LAMCOR, INCORPORATED
NOTES TO CONDENSED FINANCIAL STATEMENTS
(Unaudited)
Note 1. Condensed Financial Statements:
The condensed balance sheet as of June 30, 1996, the statement of
operations for the three-month and nine periods ended June 30,
1996 and 1995, and the condensed statement of cash flows for the
nine-month periods then ended have been prepared by the Company,
without audit. In the opinion of management, all adjustments
(which include only normal recurring adjustments) necessary to
present fairly the financial position, results of operations and
changes in cash flows at June 30, 1996 and for all periods
presented have been made.
Certain information and footnote disclosures normally included in
financial statements prepared in accordance with generally
accepted accounting principles have been condensed or omitted. It
is suggested that these condensed financial statements be read in
conjunction with the financial statements and notes thereto
included in the Company's September 30, 1995 audited financial
statements. The results of operations for the period ended June
30, 1996 is not necessarily indica tive of the operating results
for the full year.
Note 2. Inventories:
Inventories consist of the following:
June 30, September 30,
1996 1995
-------------- --------------
Materials $ 332,563 $ 246,576
Work in process 534,429 416,504
Finished goods 495,454 323,358
-------------- --------------
Totals $ 1,362,446 $ 986,438
============== ==============
Note 3. Stockholders' Equity:
During the six months ended June 30, 1996, stockholders' equity
changed for net income of $303,625, the exercising of stock
options of $12,500 and the stockholder rights offering of $53,281
which was rescinded on June 14, 1996.
Common stock equivalent shares used to compute earnings per share
have also increased as stock market prices have risen in excess of
exercise prices. If 1,742,500 shares had been used to compute
earnings per share for all periods presented, per share earnings
would have been $.07 and $.07 for the three months ended June 30,
1996 and 1995, respectively, and $.17 and $.17 for the nine months
ended June 30, 1996 and 1995, respectively.
The Company's effective tax rate has increased as more income is
taxed at the maximum tax rates and as deferred income taxes are
being increased accordingly.
MANAGEMENT'S DISCUSSION AND ANALYSIS OF FINANCIAL CONDITION AND
RESULTS OF OPERATIONS
INTRODUCTION
The following discussion should be read in conjunction with the Company's
unaudited interim financial statements and notes to the statements.

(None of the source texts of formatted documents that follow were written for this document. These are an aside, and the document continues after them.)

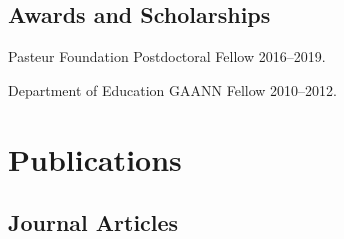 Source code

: \documentclass[letterpaper]{article}
\renewenvironment{itemize}{
  \begin{list}{}{
    \setlength{\leftmargin}{1.5em}
  }
}{
  \end{list}
}
\begin{document}
\subsection*{Awards and Scholarships}

\begin{itemize}
 \item Pasteur Foundation Postdoctoral Fellow \hfill 2016--2019.
 \item Department of Education GAANN Fellow \hfill 2010--2012.
\end{itemize}


\section*{Publications}

\subsection*{Journal Articles}



\end{document}
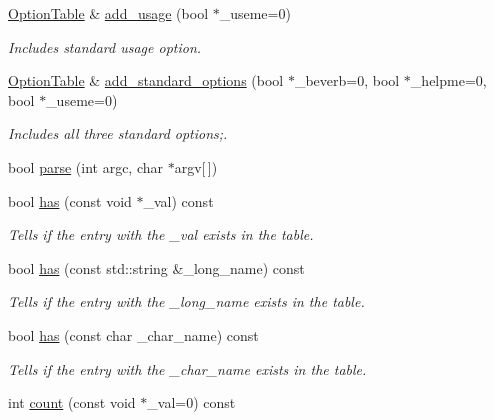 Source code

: \begin{DoxyCompactItemize}
\hyperlink{classpoptmx_1_1OptionTable}{OptionTable} \& \hyperlink{classpoptmx_1_1OptionTable_acef552d1bcafc066a0db6ff1d5b200ee}{add\_\-usage} (bool $\ast$\_\-useme=0)
\begin{DoxyCompactList}\small\item\em Includes standard usage option. \item\end{DoxyCompactList}\item 
\hyperlink{classpoptmx_1_1OptionTable}{OptionTable} \& \hyperlink{classpoptmx_1_1OptionTable_af67f317744b2ea42f5d1b0bf513fce14}{add\_\-standard\_\-options} (bool $\ast$\_\-beverb=0, bool $\ast$\_\-helpme=0, bool $\ast$\_\-useme=0)
\begin{DoxyCompactList}\small\item\em Includes all three standard options;. \item\end{DoxyCompactList}\item 
bool \hyperlink{classpoptmx_1_1OptionTable_a78951c617d55e45178697d7eca9e0b67}{parse} (int argc, char $\ast$argv\mbox{[}$\,$\mbox{]})
\item 
bool \hyperlink{classpoptmx_1_1OptionTable_abff6bf9b20aa03f4546ea219bb428557}{has} (const void $\ast$\_\-val) const 
\begin{DoxyCompactList}\small\item\em Tells if the entry with the \_\-val exists in the table. \item\end{DoxyCompactList}\item 
bool \hyperlink{classpoptmx_1_1OptionTable_a010fb1d338b563502f09edaaff4e70ab}{has} (const std::string \&\_\-long\_\-name) const 
\begin{DoxyCompactList}\small\item\em Tells if the entry with the \_\-long\_\-name exists in the table. \item\end{DoxyCompactList}\item 
bool \hyperlink{classpoptmx_1_1OptionTable_a3f698cc798784744fcc4113bb0fd054a}{has} (const char \_\-char\_\-name) const 
\begin{DoxyCompactList}\small\item\em Tells if the entry with the \_\-char\_\-name exists in the table. \item\end{DoxyCompactList}\item 
int \hyperlink{classpoptmx_1_1OptionTable_a53070ddee8ad5fb4abd0eceb35511e44}{count} (const void $\ast$\_\-val=0) const 

\end{DoxyCompactItemize}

Lamcor, Incorporated ("Lamcor" or "Company") is a manufacturer of laminated
plastic packaging materials used primarily in the food industry. Net sales for
the third quarter of 1996 were slightly higher than the previous quarter's net
sales, but were marginally below budget. Net sales for the first nine months of
1996 are slightly ahead of budget, however, management cannot predict net sales
for the fourth quarter. In July 1996, the Company hired a new sales person to
replace a member of the sales staff who resigned in June 1996. Since it
typically requires eight to twelve months for a new sales person to achieve
budget, this change in the Company's sales staff may affect fourth quarter
sales. Increases in resin pricing, which began in March 1996 will also affect
this year's results. Because of contractual commitments with customers and
competitive conditions, there is generally a lag between increases in resin
prices and increases in prices for the Company's products.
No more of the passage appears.